Particularmente público ou Publicamente particular?

Particularmente público ou Publicamente particular?

Convém desde já fazer a minha declaração de interesses para que não haja equívocos. Todo o meu percurso de aluno foi feito em escolas públicas, desde o ensino primário ao ensino pós-graduado. Como docente, grande parte do meu percurso foi feito em escolas públicas. No entanto, neste último ano abracei alguns projetos em instituições privadas, onde estou a desenvolver a minha atividade profissional. Conheço, por isso, as vantagens e desvantagens de cada um dos lados, as suas limitações e méritos, mas não é exatamente isso que está aqui em discussão. Não pretendo abordar aqui qualquer questão relacionada com a qualidade de ensino, até porque as variáveis são muitas e seria necessária uma análise exaustiva a cada caso, que não tem lugar no espaço destinado a esta crónica.
Para os que seguem os meus textos, sabem que defendo de forma acérrima aquilo que chamo como “consciência da escolha”, ou seja, que o estado e a sociedade devem lutar por dotar todos os cidadãos da melhor informação possível, para que estes possam fazer as melhores escolhas possíveis em todas as suas decisões, ao longo de toda a sua vida. A escolha da escola onde estudam os nossos filhos é uma daquelas poucas decisões fundamentais que temos de fazer na nossa vida e que influenciará de forma dramática o seu futuro, a sua mundividência e os seus desafios. Mas será que temos mesmo esse poder de escolha? Na verdade, apenas alguns o têm.
Se me dessem a escolher uma escola, e se a liberdade de acesso fosse mesmo real, eu não teria dúvidas onde colocar a minha filha. A questão é que o acesso não é livre, e com toda a certeza eu não poderia pagar a propina da escola da minha escolha. Na verdade, não temos liberdade de escolha.

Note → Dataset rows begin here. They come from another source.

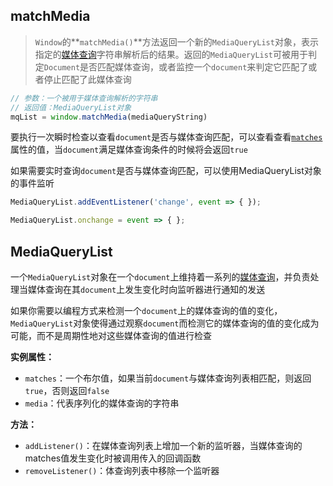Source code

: ## matchMedia

> `Window`的**`matchMedia()`**方法返回一个新的`MediaQueryList`对象，表示指定的[媒体查询](https://developer.mozilla.org/en-US/docs/Web/CSS/Media_Queries/Using_media_queries)字符串解析后的结果。返回的`MediaQueryList`可被用于判定`Document`是否匹配媒体查询，或者监控一个`document`来判定它匹配了或者停止匹配了此媒体查询

```js
// 参数：一个被用于媒体查询解析的字符串
// 返回值：MediaQueryList对象
mqList = window.matchMedia(mediaQueryString)
```

要执行一次瞬时检查以查看`document`是否与媒体查询匹配，可以查看查看[`matches`](https://developer.mozilla.org/zh-CN/docs/Web/API/MediaQueryList/matches)属性的值，当`document`满足媒体查询条件的时候将会返回`true`

如果需要实时查询`document`是否与媒体查询匹配，可以使用MediaQueryList对象的事件监听

```js
MediaQueryList.addEventListener('change', event => { });

MediaQueryList.onchange = event => { };
```

## MediaQueryList

一个`MediaQueryList`对象在一个`document`上维持着一系列的[媒体查询](https://developer.mozilla.org/en-US/docs/Web/CSS/Media_Queries/Using_media_queries)，并负责处理当媒体查询在其`document`上发生变化时向监听器进行通知的发送

如果你需要以编程方式来检测一个`document`上的媒体查询的值的变化，`MediaQueryList`对象使得通过观察`document`而检测它的媒体查询的值的变化成为可能，而不是周期性地对这些媒体查询的值进行检查

**实例属性：**

- `matches`：一个布尔值，如果当前`document`与媒体查询列表相匹配，则返回`true`，否则返回`false`
- `media`：代表序列化的媒体查询的字符串

**方法：**

- `addListener()`：在媒体查询列表上增加一个新的监听器，当媒体查询的matches值发生变化时被调用传入的回调函数
- `removeListener()`：体查询列表中移除一个监听器

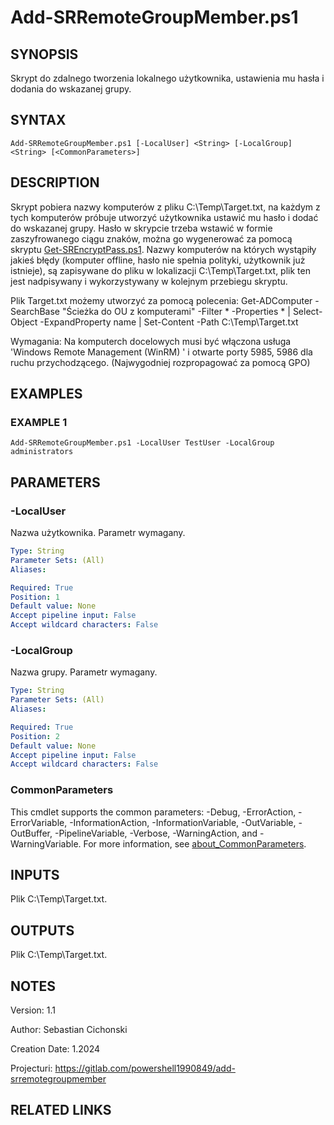
# Add-SRRemoteGroupMember.ps1

## SYNOPSIS
Skrypt do zdalnego tworzenia lokalnego użytkownika, ustawienia mu hasła i dodania do wskazanej grupy.

## SYNTAX

```
Add-SRRemoteGroupMember.ps1 [-LocalUser] <String> [-LocalGroup] <String> [<CommonParameters>]
```

## DESCRIPTION
Skrypt pobiera nazwy komputerów z pliku C:\Temp\Target.txt, na każdym z tych komputerów próbuje utworzyć użytkownika ustawić mu hasło i dodać do wskazanej grupy.
Hasło w skrypcie trzeba wstawić w formie zaszyfrowanego ciągu znaków, można go wygenerować za pomocą skryptu [Get-SREncryptPass.ps1](https://gitlab.com/powershell1990849/get-srencryptpass). 
Nazwy komputerów na których wystąpiły jakieś błędy (komputer offline, hasło nie spełnia polityki, użytkownik już istnieje), są zapisywane do pliku w lokalizacji C:\Temp\Target.txt,
plik ten jest nadpisywany i wykorzystywany w kolejnym przebiegu skryptu.

Plik Target.txt możemy utworzyć za pomocą polecenia: Get-ADComputer -SearchBase "Ścieżka do OU z komputerami" -Filter * -Properties * | Select-Object -ExpandProperty name | Set-Content -Path C:\Temp\Target.txt

Wymagania: Na komputerch docelowych musi być włączona usługa 'Windows Remote Management (WinRM) ' i otwarte porty 5985, 5986 dla ruchu przychodzącego.
(Najwygodniej rozpropagować za pomocą GPO)

## EXAMPLES

### EXAMPLE 1
```
Add-SRRemoteGroupMember.ps1 -LocalUser TestUser -LocalGroup administrators
```

## PARAMETERS

### -LocalUser
Nazwa użytkownika.
Parametr wymagany.

```yaml
Type: String
Parameter Sets: (All)
Aliases:

Required: True
Position: 1
Default value: None
Accept pipeline input: False
Accept wildcard characters: False
```

### -LocalGroup
Nazwa grupy.
Parametr wymagany.

```yaml
Type: String
Parameter Sets: (All)
Aliases:

Required: True
Position: 2
Default value: None
Accept pipeline input: False
Accept wildcard characters: False
```

### CommonParameters
This cmdlet supports the common parameters: -Debug, -ErrorAction, -ErrorVariable, -InformationAction, -InformationVariable, -OutVariable, -OutBuffer, -PipelineVariable, -Verbose, -WarningAction, and -WarningVariable. For more information, see [about_CommonParameters](http://go.microsoft.com/fwlink/?LinkID=113216).

## INPUTS

 Plik C:\Temp\Target.txt.
## OUTPUTS

 Plik C:\Temp\Target.txt.
## NOTES
Version:        1.1

Author:         Sebastian Cichonski

Creation Date:  1.2024

Projecturi:     https://gitlab.com/powershell1990849/add-srremotegroupmember

## RELATED LINKS
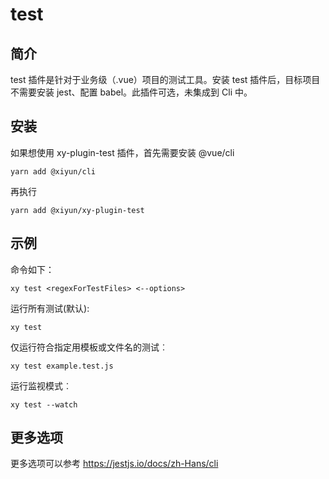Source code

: # test

## 简介
test 插件是针对于业务级（.vue）项目的测试工具。安装 test 插件后，目标项目不需要安装 jest、配置 babel。此插件可选，未集成到 Cli 中。

## 安装
如果想使用 xy-plugin-test 插件，首先需要安装 @vue/cli

```shell
yarn add @xiyun/cli
```
再执行
```shell
yarn add @xiyun/xy-plugin-test
```

## 示例
命令如下：
```shell
xy test <regexForTestFiles> <--options>
```
运行所有测试(默认):
```shell
xy test
```
仅运行符合指定用模板或文件名的测试︰
```shell
xy test example.test.js
```
运行监视模式︰
```shell
xy test --watch
```

## 更多选项

更多选项可以参考 <a href="https://jestjs.io/docs/zh-Hans/cli" target="_blank">https://jestjs.io/docs/zh-Hans/cli</a>
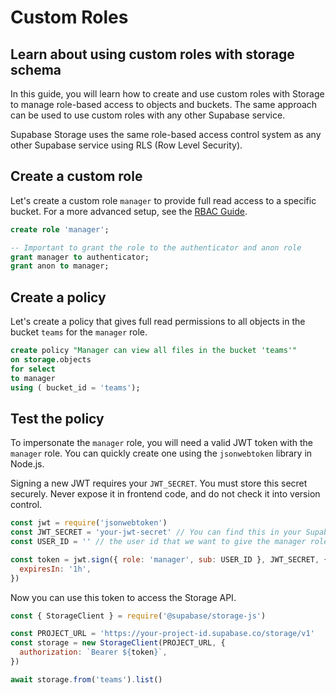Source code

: # Custom Roles

## Learn about using custom roles with storage schema

In this guide, you will learn how to create and use custom roles with Storage to manage role-based access to objects and buckets. The same approach can be used to use custom roles with any other Supabase service.

Supabase Storage uses the same role-based access control system as any other Supabase service using RLS (Row Level Security).

## Create a custom role

Let's create a custom role `manager` to provide full read access to a specific bucket. For a more advanced setup, see the [RBAC Guide](https://supabase.com/docs/guides/auth/custom-claims-and-role-based-access-control-rbac#create-auth-hook-to-apply-user-role).

```sql
create role 'manager';

-- Important to grant the role to the authenticator and anon role
grant manager to authenticator;
grant anon to manager;
```

## Create a policy

Let's create a policy that gives full read permissions to all objects in the bucket `teams` for the `manager` role.

```sql
create policy "Manager can view all files in the bucket 'teams'"
on storage.objects
for select
to manager
using ( bucket_id = 'teams');
```

## Test the policy

To impersonate the `manager` role, you will need a valid JWT token with the `manager` role.
You can quickly create one using the `jsonwebtoken` library in Node.js.

Signing a new JWT requires your `JWT_SECRET`. You must store this secret securely. Never expose it in frontend code, and do not check it into version control.

```javascript
const jwt = require('jsonwebtoken')
const JWT_SECRET = 'your-jwt-secret' // You can find this in your Supabase project settings under API. Store this securely.
const USER_ID = '' // the user id that we want to give the manager role

const token = jwt.sign({ role: 'manager', sub: USER_ID }, JWT_SECRET, {
  expiresIn: '1h',
})
```

Now you can use this token to access the Storage API.

```javascript
const { StorageClient } = require('@supabase/storage-js')

const PROJECT_URL = 'https://your-project-id.supabase.co/storage/v1'
const storage = new StorageClient(PROJECT_URL, {
  authorization: `Bearer ${token}`,
})

await storage.from('teams').list()
```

No final, é sempre o recheio da nossa carteira ou conta bancária que funciona como fator decisivo. Mas se os pais podem e acreditam na mais-valia do projeto educativo de um determinado colégio ou escola privada, seja por que motivo for, porque não haverão de colocar lá os seus filhos?
O problema não é a liberdade de escolha, como tenho ouvido por aí. Esse argumento é falso. Eu posso sempre ter a liberdade de escolher o melhor carro, o melhor bife, as melhores roupas. Ninguém me tira esse direito…desde que eu exerça o dever de pagar. Ninguém no seu perfeito juízo pode querer que eu pague as suas escolhas quando existem outras possíveis e mais comportáveis. Querer, bem podem, mas logo recebem de volta aquele gesto característico de alguns bonecos de Bordalo Pinheiro. Se eu quero diferente e melhor do que aquilo que o estado oferece tenho de estar preparado para pagar a diferença.
Há muita areia no ar e custa-me ver isto discutido como se fosse uma luta entre o ensino público e o ensino privado. Não é! A discussão aqui é com aqueles casos híbridos que são privados, mas não chegam a ser bem, que são como os públicos, mas afinal não são bem; refiro-me aos tais particularmente públicos ou publicamente particulares.
A verdadeira questão que se deve colocar é se o estado poderá continuar a financiar turmas numa escola privada, quando a 3,4 kms tem um estabelecimento da sua rede com falta de alunos. Sei que parece estranho… mas acontece. Tendo em vista que os contratos de associação nasceram para suprir as necessidades existentes, derivadas da massificação do ensino na década de 80 do século passado, parece ser um pouco estranho que se mantenham mesmo depois de todo o investimento que se fez na renovação do parque escolar.
Há uma necessidade urgente de verificar constantemente se ainda existe essa necessidade excecional de financiamento de turmas nestas instituições, que por ser excecional não pode ser vista como uma regra. E caso se verifique essa excecionalidade, não vejo qualquer inconveniente que se faça um contrato de associação, nem tenho qualquer preconceito sobre o assunto. Mas, nesse caso, e já que falamos de direitos e deveres, por que não exigir às instituições que tenham essa parceria com o estado, que os seus trabalhadores, pessoal docente e não docente, tenham horários e salários equivalentes aos trabalhadores da função pública. É que por vezes, ou melhor, quase sempre, estes ganhos de eficiência, reclamados por estes híbridos, são feitos à custa da exploração dos seus trabalhadores e nunca com redução dos lucros.
Pode até existir, mas nunca vi nenhuma instituição privada a fazer o papel que cabe ao estado, se isso não lhe der lucro ou trouxer mais-valias. Mas admito que posso estar errado…provem-me o contrário!